Eye-specific 3D modeling of factors influencing oxygen concentration in the lamina cribrosa.

Our goal was to identify the factors with the strongest influence on the minimum lamina cribrosa (LC) oxygen concentration as potentially indicative of conditions increasing hypoxia risk. Because direct measurement of LC hemodynamics and oxygenation is not yet possible, we developed 3D eye-specific LC vasculature models. The vasculature of a normal monkey eye was perfusion-labeled post-mortem. Serial cryosections through the optic nerve head were imaged using fluorescence and polarized light microscopy to visualize the vasculature and collagen, respectively. The vasculature within a 450 μm-thick region containing the LC - identified from the collagen, was segmented, skeletonized, and meshed for simulations. Using Monte Carlo sampling, 200 vascular network models were generated with varying vessel diameter, neural tissue oxygen consumption rate, inflow hematocrit, and blood pressures (arteriole, venule, anterior boundary, and posterior boundary).
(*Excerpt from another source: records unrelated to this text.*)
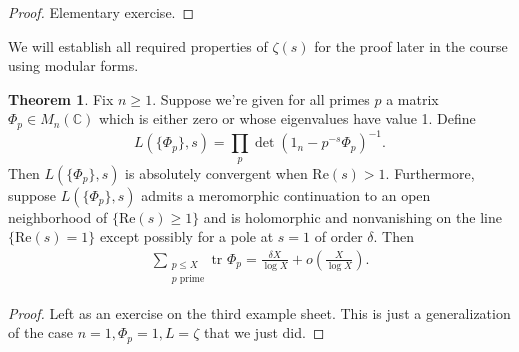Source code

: \documentclass{article}
\theoremstyle{definition}
\newtheorem{theorem}{Theorem}[section]
\begin{document}
\begin{proof}
    Elementary exercise.
\end{proof}
We will establish all required properties of $\zeta(s)$ for the proof later in the course using modular forms.
\begin{theorem}\label{theorem4.8}
    Fix $n\ge 1$. Suppose we're given for all primes $p$ a matrix $\Phi_p \in M_n(\mathbb{C})$ which is either zero or whose eigenvalues have value 1. Define $$L(\{\Phi_p\},s) = \prod_{p}^{} \det(1_n - p^{-s}\Phi_p)^{-1}.$$
    Then $L(\{\Phi_p\}, s)$ is absolutely convergent when $\text{Re}(s)>1$. Furthermore, suppose $L(\{\Phi_p\},s)$ admits a meromorphic continuation to an open neighborhood of $\{\text{Re}(s)\ge 1\}$ and is holomorphic and nonvanishing on the line $\{\text{Re}(s)=1\}$ except possibly for a pole at $s=1$ of order $\delta$. Then 
    \begin{align*}
        \sum_{\substack{p\le X\\p \text{ prime}}} \text{tr }\Phi_p = \frac{\delta X}{\log X} + o \left(\frac{X}{\log X}\right).
    \end{align*}
\end{theorem}
\begin{proof}
    Left as an exercise on the third example sheet. This is just a generalization of the case $n=1, \Phi_p = 1, L =\zeta$ that we just did.
\end{proof}
\end{document}

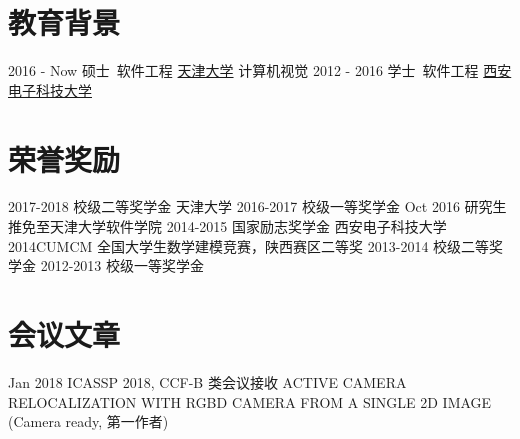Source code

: \documentclass[utf8]{twentysecondcv} %
\begin{document}
\makeprofile %

\section{教育背景}

\begin{twenty} %
    \twentyitem
        {2016 - Now}
        {硕士\ 软件工程}
        {\href{http://tju.edu.cn/}{天津大学}}
        {计算机视觉}
        {}
    \twentyitem
        {2012 - 2016}
        {学士\ 软件工程}
        {\href{http://www.xidian.edu.cn/}{西安电子科技大学}}
        {}
        {}
\end{twenty}



\section{荣誉奖励}

\begin{twenty}
    \twentyitem
        {2017-2018}
        {校级二等奖学金}
        {天津大学}
        {}
        {}
    \twentyitem
        {2016-2017}
        {校级一等奖学金}
        {}
        {}
        {}
    \twentyitem
        {Oct 2016}
        {研究生推免至天津大学软件学院}
        {}
        {}
        {}
    \twentyitem
        {2014-2015}
        {国家励志奖学金}
        {西安电子科技大学}
        {}
        {}
    \twentyitem
        {2014CUMCM}
        {全国大学生数学建模竞赛，陕西赛区二等奖}
        {}
        {}
        {}
    \twentyitem
        {2013-2014}  
        {校级二等奖学金}
        {}
        {}
        {}
    \twentyitem        
        {2012-2013}
        {校级一等奖学金}
        {}
        {}
        {}        
\end{twenty}

\section{会议文章}

\begin{twenty}
    \twentyitem
        {Jan 2018}
        {ICASSP 2018, CCF-B 类会议接收}
        {}
        {}
        {ACTIVE CAMERA RELOCALIZATION WITH RGBD CAMERA
FROM A SINGLE 2D IMAGE (Camera ready, 第一作者)}
\end{twenty}
\end{document}
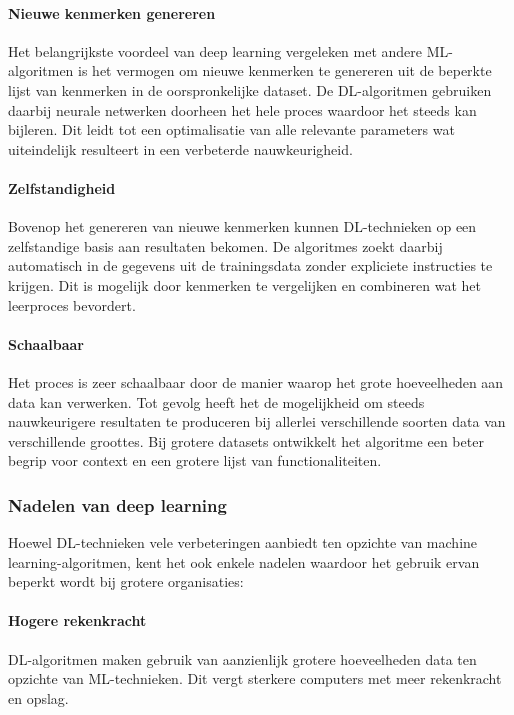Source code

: \paragraph{Nieuwe kenmerken genereren}
Het belangrijkste voordeel van deep learning vergeleken met andere ML-algoritmen is het vermogen om nieuwe kenmerken te genereren uit de beperkte lijst van kenmerken in de oorspronkelijke dataset.
De DL-algoritmen gebruiken daarbij neurale netwerken doorheen het hele proces waardoor het steeds kan bijleren.
Dit leidt tot een optimalisatie van alle relevante parameters wat uiteindelijk resulteert in een verbeterde nauwkeurigheid.

\paragraph{Zelfstandigheid}
Bovenop het genereren van nieuwe kenmerken kunnen DL-technieken op een zelfstandige basis aan resultaten bekomen.
De algoritmes zoekt daarbij automatisch in de gegevens uit de trainingsdata zonder expliciete instructies te krijgen.
Dit is mogelijk door kenmerken te vergelijken en combineren wat het leerproces bevordert.

\paragraph{Schaalbaar}
Het proces is zeer schaalbaar door de manier waarop het grote hoeveelheden aan data kan verwerken.
Tot gevolg heeft het de mogelijkheid om steeds nauwkeurigere resultaten te produceren bij allerlei verschillende soorten data van verschillende groottes.
Bij grotere datasets ontwikkelt het algoritme een beter begrip voor context en een grotere lijst van functionaliteiten.

\subsubsection{Nadelen van deep learning}
Hoewel DL-technieken vele verbeteringen aanbiedt ten opzichte van machine learning-algoritmen, kent het ook enkele nadelen waardoor het gebruik ervan beperkt wordt bij grotere organisaties:

\paragraph{Hogere rekenkracht}
DL-algoritmen maken gebruik van aanzienlijk grotere hoeveelheden data ten opzichte van ML-technieken.
Dit vergt sterkere computers met meer rekenkracht en opslag.
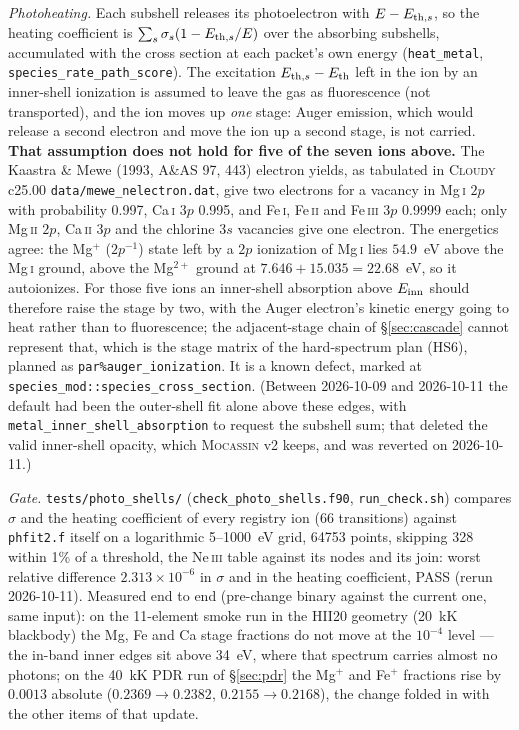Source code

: \documentclass[english,a4paper]{my_memo}
\newcommand{\code}[1]{\texttt{#1}}
\begin{document}
\emph{Photoheating.}  Each subshell releases its photoelectron with
$E - E_{{\rm th},s}$, so the heating coefficient is
$\sum_s \sigma_s (1 - E_{{\rm th},s}/E)$ over the absorbing subshells,
accumulated with the cross section at each packet's own energy
(\code{heat\_metal}, \code{species\_rate\_path\_score}).  The excitation
$E_{{\rm th},s} - E_{\rm th}$ left in the ion by an inner-shell ionization
is assumed to leave the gas as fluorescence (not transported), and the ion
moves up \emph{one} stage: Auger emission, which would release a second
electron and move the ion up a second stage, is not carried.  \textbf{That
assumption does not hold for five of the seven ions above.}  The
Kaastra \& Mewe (1993, A\&AS 97, 443) electron yields, as tabulated in
\textsc{Cloudy} c25.00 \code{data/mewe\_nelectron.dat}, give two electrons
for a vacancy in Mg\,\textsc{i} $2p$ with probability 0.997, Ca\,\textsc{i}
$3p$ 0.995, and Fe\,\textsc{i}, Fe\,\textsc{ii} and Fe\,\textsc{iii} $3p$
0.9999 each; only Mg\,\textsc{ii} $2p$, Ca\,\textsc{ii} $3p$ and the
chlorine $3s$ vacancies give one electron.  The energetics agree: the
Mg$^+$ ($2p^{-1}$) state left by a $2p$ ionization of Mg\,\textsc{i} lies
$54.9$~eV above the Mg\,\textsc{i} ground, above the Mg$^{2+}$ ground at
$7.646 + 15.035 = 22.68$~eV, so it autoionizes.  For those five ions an
inner-shell absorption above $E_{\rm inn}$ should therefore raise the
stage by two, with the Auger electron's kinetic energy going to heat
rather than to fluorescence; the adjacent-stage chain of
\S\ref{sec:cascade} cannot represent that, which is the stage matrix of the
hard-spectrum plan (HS6), planned as \code{par\%auger\_ionization}.  It is
a known defect, marked at \code{species\_mod::species\_cross\_section}.
(Between 2026-10-09 and 2026-10-11 the default had been the outer-shell fit
alone above these edges, with \code{metal\_inner\_shell\_absorption} to
request the subshell sum; that deleted the valid inner-shell opacity, which
\textsc{Mocassin} v2 keeps, and was reverted on 2026-10-11.)

\emph{Gate.}  \code{tests/photo\_shells/} (\code{check\_photo\_shells.f90},
\code{run\_check.sh}) compares $\sigma$ and the heating coefficient of every
registry ion (66 transitions) against \code{phfit2.f} itself on a
logarithmic 5--1000~eV grid, 64753 points, skipping 328 within 1\% of a
threshold, the Ne\,\textsc{iii} table against its nodes and its join:
worst relative difference $2.313{\times}10^{-6}$ in $\sigma$ and in the
heating coefficient, PASS (rerun 2026-10-11).  Measured end to end (pre-change binary against the current one, same
input): on the 11-element smoke run in the HII20 geometry (20~kK
blackbody) the Mg, Fe and Ca stage fractions do not move at the $10^{-4}$
level --- the in-band inner edges sit above 34~eV, where that spectrum
carries almost no photons; on the 40~kK PDR run of \S\ref{sec:pdr} the
Mg$^{+}$ and Fe$^{+}$ fractions rise by $0.0013$ absolute
($0.2369\to0.2382$, $0.2155\to0.2168$), the change folded in with the
other items of that update.
\end{document}
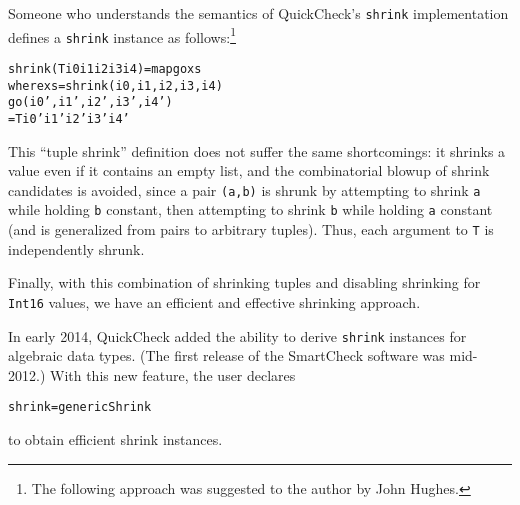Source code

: \documentclass{sigplanconf}
\newenvironment{code}{\begin{alltt}\footnotesize}{\end{alltt}}
\newcommand{\ttp}[1]{\texttt{#1}}
\begin{document}
Someone who understands the semantics of QuickCheck's \ttp{shrink}
implementation defines a \ttp{shrink} instance as follows:\footnote{The
  following approach was suggested to the author by John Hughes.}
%
\begin{code}
shrink (T i0 i1 i2 i3 i4) = map go xs
  where xs = shrink (i0, i1, i2, i3, i4)
        go (i0', i1', i2', i3', i4')
           = T i0' i1' i2' i3' i4'
\end{code}
%
\noindent
This ``tuple shrink'' definition does not suffer the same shortcomings: it
shrinks a value even if it contains an empty list, and the combinatorial blowup
of shrink candidates is avoided, since a pair \ttp{(a,b)} is shrunk by
attempting to shrink \ttp{a} while holding \ttp{b} constant, then attempting to
shrink \ttp{b} while holding \ttp{a} constant (and is generalized from pairs to
arbitrary tuples).  Thus, each argument to \ttp{T} is independently shrunk.

Finally, with this combination of shrinking tuples and disabling shrinking for
\ttp{Int16} values, we have an efficient and effective shrinking approach.

In early 2014, QuickCheck added the ability to derive \ttp{shrink} instances for
algebraic data types.  (The first release of the SmartCheck software was
mid-2012.)  With this new feature, the user declares
%
\begin{code}
shrink = genericShrink
\end{code}
%
\noindent
to obtain efficient shrink instances.




\end{document}
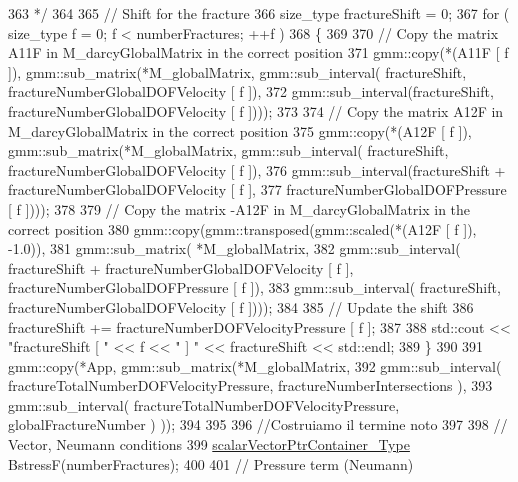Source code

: \begin{DoxyCode}
363 \textcolor{comment}{     */} 
364  
365     \textcolor{comment}{// Shift for the fracture}
366     size\_type fractureShift = 0;
367     \textcolor{keywordflow}{for} ( size\_type f = 0; f < numberFractures; ++f )
368     \{
369 
370         \textcolor{comment}{// Copy the matrix A11F in M\_darcyGlobalMatrix in the correct position}
371         gmm::copy(*(A11F [ f ]), gmm::sub\_matrix(*M\_globalMatrix, gmm::sub\_interval( fractureShift, 
      fractureNumberGlobalDOFVelocity [ f ]),
372                                                                   gmm::sub\_interval(fractureShift, 
      fractureNumberGlobalDOFVelocity [ f ])));
373 
374         \textcolor{comment}{// Copy the matrix A12F in M\_darcyGlobalMatrix in the correct position}
375         gmm::copy(*(A12F [ f ]), gmm::sub\_matrix(*M\_globalMatrix, gmm::sub\_interval( fractureShift, 
      fractureNumberGlobalDOFVelocity [ f ]),
376                                                                   gmm::sub\_interval(fractureShift + 
      fractureNumberGlobalDOFVelocity [ f ], 
377                                                                                     
      fractureNumberGlobalDOFPressure [ f ])));
378 
379         \textcolor{comment}{// Copy the matrix -A12F in M\_darcyGlobalMatrix in the correct position}
380         gmm::copy(gmm::transposed(gmm::scaled(*(A12F [ f ]), -1.0)), 
381                                   gmm::sub\_matrix( *M\_globalMatrix, 
382                                           gmm::sub\_interval( fractureShift + 
      fractureNumberGlobalDOFVelocity [ f ], fractureNumberGlobalDOFPressure [ f ]), 
383                                           gmm::sub\_interval( fractureShift, fractureNumberGlobalDOFVelocity
       [ f ])));
384    
385         \textcolor{comment}{// Update the shift}
386         fractureShift += fractureNumberDOFVelocityPressure [ f ];
387  
388         std::cout << \textcolor{stringliteral}{"fractureShift [ "} << f << \textcolor{stringliteral}{" ] "} << fractureShift << std::endl;
389     \}
390 
391     gmm::copy(*App, gmm::sub\_matrix(*M\_globalMatrix, 
392             gmm::sub\_interval( fractureTotalNumberDOFVelocityPressure, fractureNumberIntersections ), 
393             gmm::sub\_interval( fractureTotalNumberDOFVelocityPressure, globalFractureNumber ) ));
394   
395     
396     \textcolor{comment}{//Costruiamo il termine noto}
397     
398     \textcolor{comment}{// Vector, Neumann conditions}
399     \hyperlink{Core_8h_a20f0354ac7b92989514c678f4cdfcb6b}{scalarVectorPtrContainer\_Type} BstressF(numberFractures);
400 
401     \textcolor{comment}{// Pressure term (Neumann)}

\end{DoxyCode}
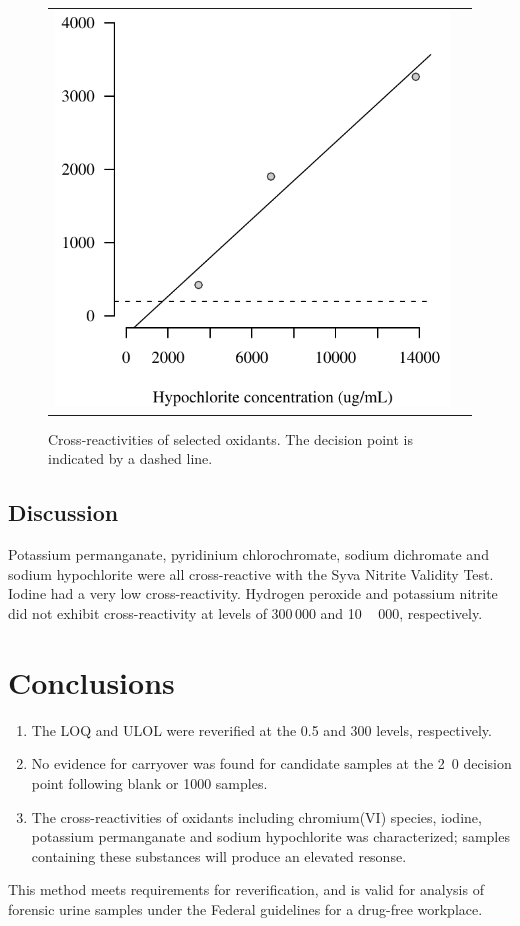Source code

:\documentclass[article,11pt,oneside]{memoir}
\begin{document}
\begin{figure}[p!]
\begin{tabular}{rr}
\includegraphics[scale=0.63]{hypochlorite} & \tabularnewline
\end{tabular}
\caption{Cross-reactivities of selected oxidants. The decision point
  is indicated by a dashed line.}
\label{oxidants}
\end{figure}

\section{Discussion}
Potassium permanganate, pyridinium chlorochromate, sodium dichromate
and sodium hypochlorite were all cross-reactive with the Syva Nitrite
Validity Test.
Iodine had a very low cross-reactivity.
Hydrogen peroxide and potassium nitrite did not exhibit
cross-reactivity at levels of 300\,000 and \unit{10\,000}{\micro\gram\per\milli\liter}, respectively.

\chapter{Conclusions}
\begin{enumerate}
\item The LOQ and ULOL were reverified at the 0.5 and \unit{300}{\milli\gram\per\deci\liter} levels, respectively.
\item No evidence for carryover was found for candidate samples at the \unit{2.0}{\milli\gram\per\deci\liter} decision point following blank or \unit{1000}{\milli\gram\per\deci\liter} samples.
\item The cross-reactivities of oxidants including chromium(VI) species, iodine,
  potassium permanganate and sodium hypochlorite was characterized;
  samples containing these substances will produce an elevated resonse.
\end{enumerate}
This method meets requirements for reverification, and is valid for analysis of forensic urine samples under the Federal guidelines for a drug-free workplace.


\end{document}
Factors were varied over ranges of baseline ±20% with uniform probability. For each model we first obtained the blood flow, and from this the neural tissue oxygen concentration. ANOVA was used to identify the factors with the strongest influence on the minimum (10th percentile) oxygen concentration in the LC. The three most influential factors were, in ranked order, vessel diameter, neural tissue oxygen consumption rate, and arteriole pressure. There was a strong interaction between vessel diameter and arteriole pressure whereby the impact of one factor was larger when the other factor was small. Our results show that, for the eye analyzed, conditions that reduce vessel diameter, such as vessel compression due to elevated intraocular pressure or gaze-induced tissue deformation, may particularly contribute to decreased LC oxygen concentration. More eyes must be analyzed before generalizing.